■ **EXERCISE**: Look below for the line containing "How to automatically"; from there through the line containing "We noted that", both lines included, please set down each line exactly and nothing else.

■ **Stored data**:
________________________________________
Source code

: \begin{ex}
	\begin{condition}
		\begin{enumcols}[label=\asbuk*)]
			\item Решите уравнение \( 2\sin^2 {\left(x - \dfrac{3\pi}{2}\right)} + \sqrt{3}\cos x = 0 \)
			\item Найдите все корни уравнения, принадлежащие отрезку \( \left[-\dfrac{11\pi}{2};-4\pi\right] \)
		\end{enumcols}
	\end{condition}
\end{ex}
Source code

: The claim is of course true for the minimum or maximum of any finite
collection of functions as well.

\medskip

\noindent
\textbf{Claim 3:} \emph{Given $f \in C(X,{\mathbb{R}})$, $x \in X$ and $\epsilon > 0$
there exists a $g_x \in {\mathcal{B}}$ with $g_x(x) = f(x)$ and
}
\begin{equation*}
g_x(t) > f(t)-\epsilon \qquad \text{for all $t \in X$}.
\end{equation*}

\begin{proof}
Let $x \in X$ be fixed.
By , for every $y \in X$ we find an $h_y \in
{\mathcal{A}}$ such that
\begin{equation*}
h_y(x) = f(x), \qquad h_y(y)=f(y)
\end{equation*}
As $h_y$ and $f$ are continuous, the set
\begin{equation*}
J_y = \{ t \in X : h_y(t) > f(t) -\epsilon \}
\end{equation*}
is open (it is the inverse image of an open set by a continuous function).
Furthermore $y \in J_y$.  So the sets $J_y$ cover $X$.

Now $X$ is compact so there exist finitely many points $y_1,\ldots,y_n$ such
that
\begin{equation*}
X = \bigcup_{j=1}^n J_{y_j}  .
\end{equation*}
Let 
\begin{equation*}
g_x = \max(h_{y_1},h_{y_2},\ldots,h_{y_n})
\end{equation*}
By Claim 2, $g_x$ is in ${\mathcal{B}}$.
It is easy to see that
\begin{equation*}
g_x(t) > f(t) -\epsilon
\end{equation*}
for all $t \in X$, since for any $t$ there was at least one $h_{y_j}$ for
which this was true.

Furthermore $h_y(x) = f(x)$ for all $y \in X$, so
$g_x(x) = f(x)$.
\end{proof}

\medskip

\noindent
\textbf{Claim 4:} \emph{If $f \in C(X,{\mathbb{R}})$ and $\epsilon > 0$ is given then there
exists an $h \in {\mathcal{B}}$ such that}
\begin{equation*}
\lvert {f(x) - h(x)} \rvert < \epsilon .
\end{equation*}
________________________________________
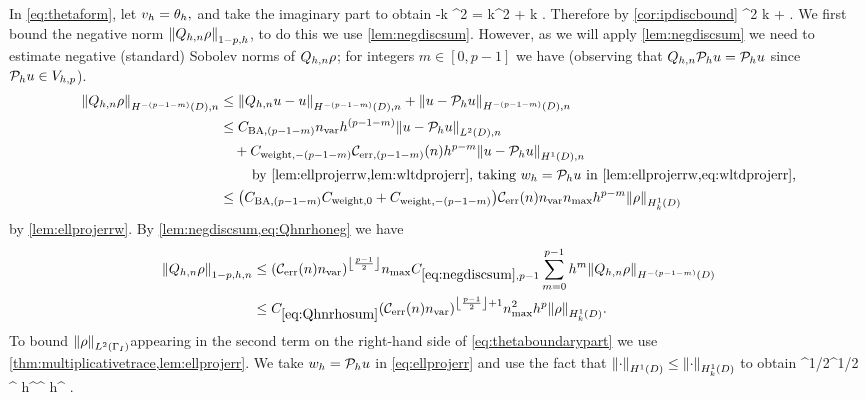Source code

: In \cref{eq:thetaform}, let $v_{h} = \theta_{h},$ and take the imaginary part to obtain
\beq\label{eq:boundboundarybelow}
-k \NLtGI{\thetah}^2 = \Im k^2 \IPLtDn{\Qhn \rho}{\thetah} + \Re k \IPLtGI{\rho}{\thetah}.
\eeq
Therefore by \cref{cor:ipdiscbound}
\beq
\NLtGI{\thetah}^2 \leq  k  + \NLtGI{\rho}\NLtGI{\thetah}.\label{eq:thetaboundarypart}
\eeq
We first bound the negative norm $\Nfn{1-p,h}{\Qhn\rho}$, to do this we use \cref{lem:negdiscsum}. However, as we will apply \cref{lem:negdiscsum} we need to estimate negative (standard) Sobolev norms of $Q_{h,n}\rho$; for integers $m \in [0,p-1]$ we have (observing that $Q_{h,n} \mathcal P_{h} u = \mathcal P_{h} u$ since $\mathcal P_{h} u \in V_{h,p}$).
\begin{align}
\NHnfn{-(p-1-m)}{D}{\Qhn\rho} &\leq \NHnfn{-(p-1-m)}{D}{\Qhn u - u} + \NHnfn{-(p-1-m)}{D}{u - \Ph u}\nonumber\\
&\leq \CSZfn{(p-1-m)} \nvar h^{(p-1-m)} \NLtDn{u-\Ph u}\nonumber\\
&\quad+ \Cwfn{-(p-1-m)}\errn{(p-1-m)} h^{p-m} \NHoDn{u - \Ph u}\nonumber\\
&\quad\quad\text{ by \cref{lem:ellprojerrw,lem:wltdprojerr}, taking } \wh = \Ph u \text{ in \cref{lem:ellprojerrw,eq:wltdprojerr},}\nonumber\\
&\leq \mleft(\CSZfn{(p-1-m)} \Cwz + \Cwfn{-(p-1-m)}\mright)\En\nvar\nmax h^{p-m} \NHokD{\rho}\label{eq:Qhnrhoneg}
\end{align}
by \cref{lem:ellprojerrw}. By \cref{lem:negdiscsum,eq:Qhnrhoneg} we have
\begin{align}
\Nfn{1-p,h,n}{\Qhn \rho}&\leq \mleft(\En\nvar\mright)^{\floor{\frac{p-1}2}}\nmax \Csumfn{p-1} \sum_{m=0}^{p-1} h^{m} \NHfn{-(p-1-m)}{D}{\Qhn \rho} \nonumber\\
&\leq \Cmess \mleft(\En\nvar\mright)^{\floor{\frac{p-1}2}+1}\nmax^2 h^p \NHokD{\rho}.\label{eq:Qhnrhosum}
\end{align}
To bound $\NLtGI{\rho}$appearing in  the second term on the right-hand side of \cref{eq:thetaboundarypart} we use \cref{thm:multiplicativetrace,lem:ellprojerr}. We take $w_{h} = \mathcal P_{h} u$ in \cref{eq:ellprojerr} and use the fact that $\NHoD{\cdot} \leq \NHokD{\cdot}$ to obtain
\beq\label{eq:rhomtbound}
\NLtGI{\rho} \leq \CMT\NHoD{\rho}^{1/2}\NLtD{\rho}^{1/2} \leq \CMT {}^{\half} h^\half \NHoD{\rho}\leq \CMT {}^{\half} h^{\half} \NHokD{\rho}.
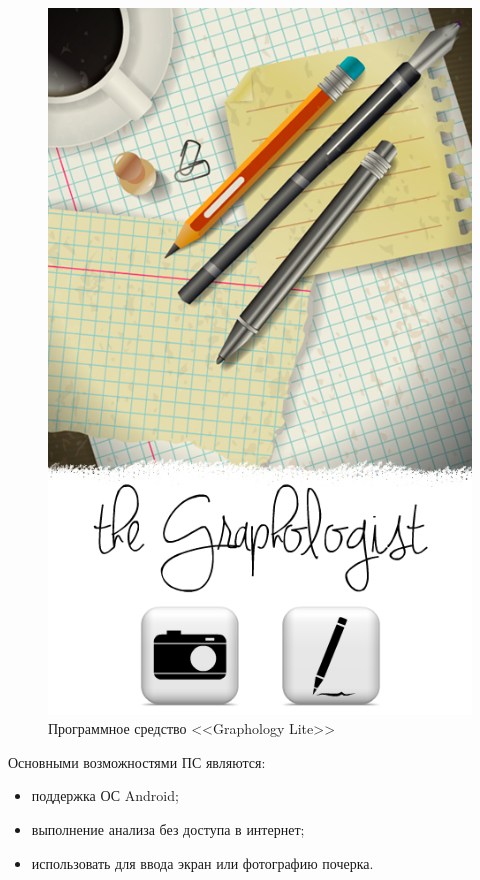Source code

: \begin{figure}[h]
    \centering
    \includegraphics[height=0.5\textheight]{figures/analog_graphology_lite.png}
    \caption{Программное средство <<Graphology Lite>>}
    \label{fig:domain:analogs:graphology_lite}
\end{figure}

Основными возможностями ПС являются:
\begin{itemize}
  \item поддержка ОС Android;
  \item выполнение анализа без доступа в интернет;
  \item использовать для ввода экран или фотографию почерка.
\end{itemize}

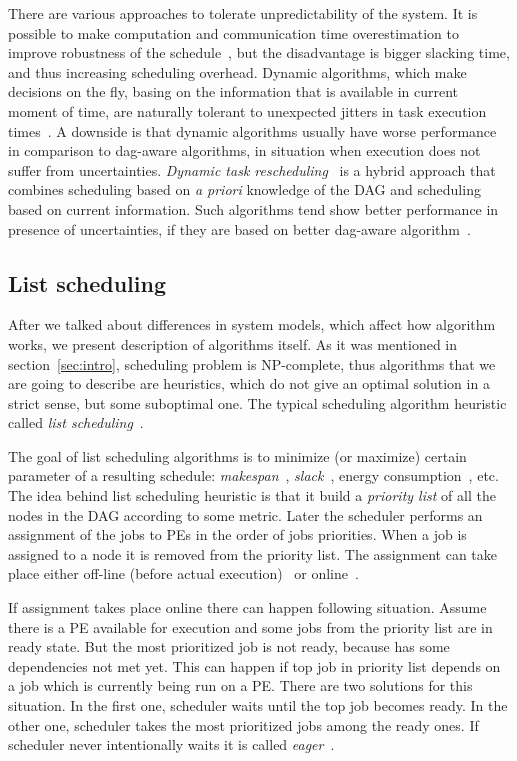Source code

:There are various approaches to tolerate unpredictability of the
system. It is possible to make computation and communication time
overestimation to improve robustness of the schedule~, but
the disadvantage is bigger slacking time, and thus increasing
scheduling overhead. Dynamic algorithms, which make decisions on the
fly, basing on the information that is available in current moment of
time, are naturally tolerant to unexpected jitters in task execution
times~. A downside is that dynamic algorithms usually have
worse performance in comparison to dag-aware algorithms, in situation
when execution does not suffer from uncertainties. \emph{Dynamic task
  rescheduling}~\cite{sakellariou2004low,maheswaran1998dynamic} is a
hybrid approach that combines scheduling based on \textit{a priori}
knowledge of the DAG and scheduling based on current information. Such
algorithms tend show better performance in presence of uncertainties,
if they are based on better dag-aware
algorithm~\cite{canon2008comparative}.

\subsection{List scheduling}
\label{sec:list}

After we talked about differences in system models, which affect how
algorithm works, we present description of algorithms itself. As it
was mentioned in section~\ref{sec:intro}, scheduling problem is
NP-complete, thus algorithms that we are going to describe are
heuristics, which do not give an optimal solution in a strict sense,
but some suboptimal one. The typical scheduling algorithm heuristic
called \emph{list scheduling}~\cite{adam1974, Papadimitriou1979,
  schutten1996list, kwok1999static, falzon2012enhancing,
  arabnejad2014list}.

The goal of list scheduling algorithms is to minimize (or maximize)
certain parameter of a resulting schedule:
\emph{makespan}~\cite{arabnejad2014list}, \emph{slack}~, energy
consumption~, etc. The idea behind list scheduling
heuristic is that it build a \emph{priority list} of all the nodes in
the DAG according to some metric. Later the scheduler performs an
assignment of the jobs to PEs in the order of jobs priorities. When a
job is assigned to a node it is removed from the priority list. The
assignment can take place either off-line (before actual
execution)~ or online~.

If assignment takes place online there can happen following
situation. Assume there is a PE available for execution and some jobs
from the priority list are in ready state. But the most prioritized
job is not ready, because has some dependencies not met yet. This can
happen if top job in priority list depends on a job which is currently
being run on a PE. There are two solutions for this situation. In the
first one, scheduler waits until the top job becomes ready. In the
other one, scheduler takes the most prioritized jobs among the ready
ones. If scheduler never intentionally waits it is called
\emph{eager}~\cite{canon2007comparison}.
________________________________________
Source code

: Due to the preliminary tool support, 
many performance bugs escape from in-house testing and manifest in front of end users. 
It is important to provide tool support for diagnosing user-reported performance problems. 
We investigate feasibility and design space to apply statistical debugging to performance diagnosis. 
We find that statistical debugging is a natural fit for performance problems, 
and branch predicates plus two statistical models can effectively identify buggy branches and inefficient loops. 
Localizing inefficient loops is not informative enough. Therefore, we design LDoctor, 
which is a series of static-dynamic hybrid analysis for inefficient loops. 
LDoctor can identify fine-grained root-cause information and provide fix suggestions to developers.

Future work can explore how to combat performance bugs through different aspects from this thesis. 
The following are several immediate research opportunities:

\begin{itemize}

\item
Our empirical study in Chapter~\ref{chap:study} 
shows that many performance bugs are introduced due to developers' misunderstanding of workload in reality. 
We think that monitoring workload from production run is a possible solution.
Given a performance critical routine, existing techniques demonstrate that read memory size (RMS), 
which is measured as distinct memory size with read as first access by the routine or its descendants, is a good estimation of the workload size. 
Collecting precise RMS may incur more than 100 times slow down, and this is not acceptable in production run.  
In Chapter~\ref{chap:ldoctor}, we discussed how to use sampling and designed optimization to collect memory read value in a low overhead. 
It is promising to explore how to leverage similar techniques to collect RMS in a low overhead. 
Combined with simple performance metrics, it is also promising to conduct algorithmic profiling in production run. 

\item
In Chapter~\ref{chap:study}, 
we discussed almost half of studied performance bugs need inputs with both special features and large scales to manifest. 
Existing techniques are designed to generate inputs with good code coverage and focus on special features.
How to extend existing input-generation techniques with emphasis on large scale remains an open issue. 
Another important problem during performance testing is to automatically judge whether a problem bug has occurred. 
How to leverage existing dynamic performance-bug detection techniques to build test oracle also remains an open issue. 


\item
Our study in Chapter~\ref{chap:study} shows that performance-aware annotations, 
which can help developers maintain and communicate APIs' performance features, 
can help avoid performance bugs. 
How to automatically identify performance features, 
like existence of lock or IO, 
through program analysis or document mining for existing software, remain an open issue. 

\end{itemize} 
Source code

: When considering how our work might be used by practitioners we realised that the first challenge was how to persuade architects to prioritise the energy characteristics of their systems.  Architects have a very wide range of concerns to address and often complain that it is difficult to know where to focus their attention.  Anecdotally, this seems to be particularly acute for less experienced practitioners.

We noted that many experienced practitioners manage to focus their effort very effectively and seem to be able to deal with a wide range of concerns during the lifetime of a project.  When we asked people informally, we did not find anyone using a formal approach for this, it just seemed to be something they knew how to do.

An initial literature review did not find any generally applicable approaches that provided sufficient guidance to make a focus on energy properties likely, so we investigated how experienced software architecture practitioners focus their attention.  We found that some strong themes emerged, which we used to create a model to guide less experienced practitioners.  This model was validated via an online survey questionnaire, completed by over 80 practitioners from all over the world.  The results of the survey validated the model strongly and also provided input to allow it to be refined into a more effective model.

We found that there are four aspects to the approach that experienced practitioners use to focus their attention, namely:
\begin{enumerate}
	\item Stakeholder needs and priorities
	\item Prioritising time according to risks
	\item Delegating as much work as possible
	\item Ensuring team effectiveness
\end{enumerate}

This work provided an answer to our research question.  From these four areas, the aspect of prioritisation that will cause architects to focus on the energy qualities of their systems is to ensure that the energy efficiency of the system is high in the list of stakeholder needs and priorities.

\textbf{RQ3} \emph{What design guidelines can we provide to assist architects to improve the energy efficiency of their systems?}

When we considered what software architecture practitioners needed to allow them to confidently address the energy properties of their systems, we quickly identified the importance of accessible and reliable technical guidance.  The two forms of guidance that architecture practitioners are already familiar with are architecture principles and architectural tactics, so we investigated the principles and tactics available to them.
________________________________________
■ **EXERCISE RESPONSE**:
How to automatically identify performance features, 
like existence of lock or IO, 
through program analysis or document mining for existing software, remain an open issue. 

\end{itemize} 
Source code

: When considering how our work might be used by practitioners we realised that the first challenge was how to persuade architects to prioritise the energy characteristics of their systems.  Architects have a very wide range of concerns to address and often complain that it is difficult to know where to focus their attention.  Anecdotally, this seems to be particularly acute for less experienced practitioners.

We noted that many experienced practitioners manage to focus their effort very effectively and seem to be able to deal with a wide range of concerns during the lifetime of a project.  When we asked people informally, we did not find anyone using a formal approach for this, it just seemed to be something they knew how to do.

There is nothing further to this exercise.